# YOUR OBJECTIVE
Repeat the lines of the data that follow, please, starting at the first and stopping after the one with "одговара на једноставно".
======== LISTED ENTRIES
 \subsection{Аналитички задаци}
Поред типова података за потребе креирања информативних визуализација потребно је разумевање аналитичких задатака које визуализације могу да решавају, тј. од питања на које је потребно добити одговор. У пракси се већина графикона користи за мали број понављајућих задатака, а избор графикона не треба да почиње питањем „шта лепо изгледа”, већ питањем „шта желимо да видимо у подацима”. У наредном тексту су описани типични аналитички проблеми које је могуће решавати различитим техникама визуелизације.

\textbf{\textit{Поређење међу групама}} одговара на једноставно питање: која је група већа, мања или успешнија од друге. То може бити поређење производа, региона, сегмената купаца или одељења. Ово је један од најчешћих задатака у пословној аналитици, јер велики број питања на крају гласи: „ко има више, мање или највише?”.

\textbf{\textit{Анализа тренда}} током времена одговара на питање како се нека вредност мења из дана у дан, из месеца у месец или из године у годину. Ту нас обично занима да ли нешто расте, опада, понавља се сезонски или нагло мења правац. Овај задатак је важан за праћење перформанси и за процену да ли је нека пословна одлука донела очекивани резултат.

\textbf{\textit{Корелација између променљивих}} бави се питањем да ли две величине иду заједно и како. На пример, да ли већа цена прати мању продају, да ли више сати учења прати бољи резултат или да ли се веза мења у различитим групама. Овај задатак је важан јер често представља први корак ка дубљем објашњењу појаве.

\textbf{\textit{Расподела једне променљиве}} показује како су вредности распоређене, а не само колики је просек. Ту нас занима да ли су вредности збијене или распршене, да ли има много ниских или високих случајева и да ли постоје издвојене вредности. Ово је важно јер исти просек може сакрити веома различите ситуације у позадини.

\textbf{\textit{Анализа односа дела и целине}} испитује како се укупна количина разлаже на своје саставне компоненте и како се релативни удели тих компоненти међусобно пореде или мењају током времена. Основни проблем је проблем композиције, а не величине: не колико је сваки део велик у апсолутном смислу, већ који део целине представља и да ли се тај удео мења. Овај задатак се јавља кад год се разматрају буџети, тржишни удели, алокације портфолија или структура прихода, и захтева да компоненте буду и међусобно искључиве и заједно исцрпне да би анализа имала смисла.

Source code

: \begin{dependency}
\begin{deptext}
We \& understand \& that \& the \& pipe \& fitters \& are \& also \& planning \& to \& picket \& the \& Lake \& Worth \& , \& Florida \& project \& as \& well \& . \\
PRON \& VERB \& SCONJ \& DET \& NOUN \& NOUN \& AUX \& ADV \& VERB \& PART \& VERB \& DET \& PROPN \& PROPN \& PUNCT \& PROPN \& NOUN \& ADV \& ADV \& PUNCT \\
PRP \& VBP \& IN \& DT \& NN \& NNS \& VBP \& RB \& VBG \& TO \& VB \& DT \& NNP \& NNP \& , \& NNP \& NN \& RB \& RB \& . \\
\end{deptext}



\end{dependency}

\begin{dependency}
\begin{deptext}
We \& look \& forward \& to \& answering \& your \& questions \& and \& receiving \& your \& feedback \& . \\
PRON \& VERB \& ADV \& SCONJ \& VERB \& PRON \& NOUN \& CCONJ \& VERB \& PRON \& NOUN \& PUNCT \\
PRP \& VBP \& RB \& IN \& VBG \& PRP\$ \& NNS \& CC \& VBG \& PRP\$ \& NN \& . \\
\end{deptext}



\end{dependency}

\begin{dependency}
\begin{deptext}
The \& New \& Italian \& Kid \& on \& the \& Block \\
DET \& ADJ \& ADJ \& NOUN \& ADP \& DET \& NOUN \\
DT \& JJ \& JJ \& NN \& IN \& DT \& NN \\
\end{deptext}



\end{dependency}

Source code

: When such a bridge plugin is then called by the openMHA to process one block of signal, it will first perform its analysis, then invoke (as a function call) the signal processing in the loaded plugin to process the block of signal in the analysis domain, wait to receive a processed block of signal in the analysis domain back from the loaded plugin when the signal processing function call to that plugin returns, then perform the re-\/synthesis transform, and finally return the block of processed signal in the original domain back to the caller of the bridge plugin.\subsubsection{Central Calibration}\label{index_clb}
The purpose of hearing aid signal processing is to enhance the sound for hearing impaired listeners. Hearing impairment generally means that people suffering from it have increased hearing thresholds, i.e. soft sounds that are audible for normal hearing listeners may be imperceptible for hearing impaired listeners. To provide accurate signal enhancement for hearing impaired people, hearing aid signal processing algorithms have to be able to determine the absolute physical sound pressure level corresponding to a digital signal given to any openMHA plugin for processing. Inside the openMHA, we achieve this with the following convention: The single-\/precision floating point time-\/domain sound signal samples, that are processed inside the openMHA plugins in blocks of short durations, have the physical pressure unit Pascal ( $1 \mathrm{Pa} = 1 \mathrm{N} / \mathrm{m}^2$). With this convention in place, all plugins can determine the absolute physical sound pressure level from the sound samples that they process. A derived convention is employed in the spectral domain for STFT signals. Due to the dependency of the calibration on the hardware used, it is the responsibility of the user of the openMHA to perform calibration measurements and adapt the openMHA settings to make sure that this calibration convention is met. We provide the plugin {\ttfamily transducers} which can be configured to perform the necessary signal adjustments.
================
# OUTPUT FOR THIS EXERCISE
 \subsection{Аналитички задаци}
Поред типова података за потребе креирања информативних визуализација потребно је разумевање аналитичких задатака које визуализације могу да решавају, тј. од питања на које је потребно добити одговор. У пракси се већина графикона користи за мали број понављајућих задатака, а избор графикона не треба да почиње питањем „шта лепо изгледа”, већ питањем „шта желимо да видимо у подацима”. У наредном тексту су описани типични аналитички проблеми које је могуће решавати различитим техникама визуелизације.

\textbf{\textit{Поређење међу групама}} одговара на једноставно питање: која је група већа, мања или успешнија од друге. То може бити поређење производа, региона, сегмената купаца или одељења. Ово је један од најчешћих задатака у пословној аналитици, јер велики број питања на крају гласи: „ко има више, мање или највише?”.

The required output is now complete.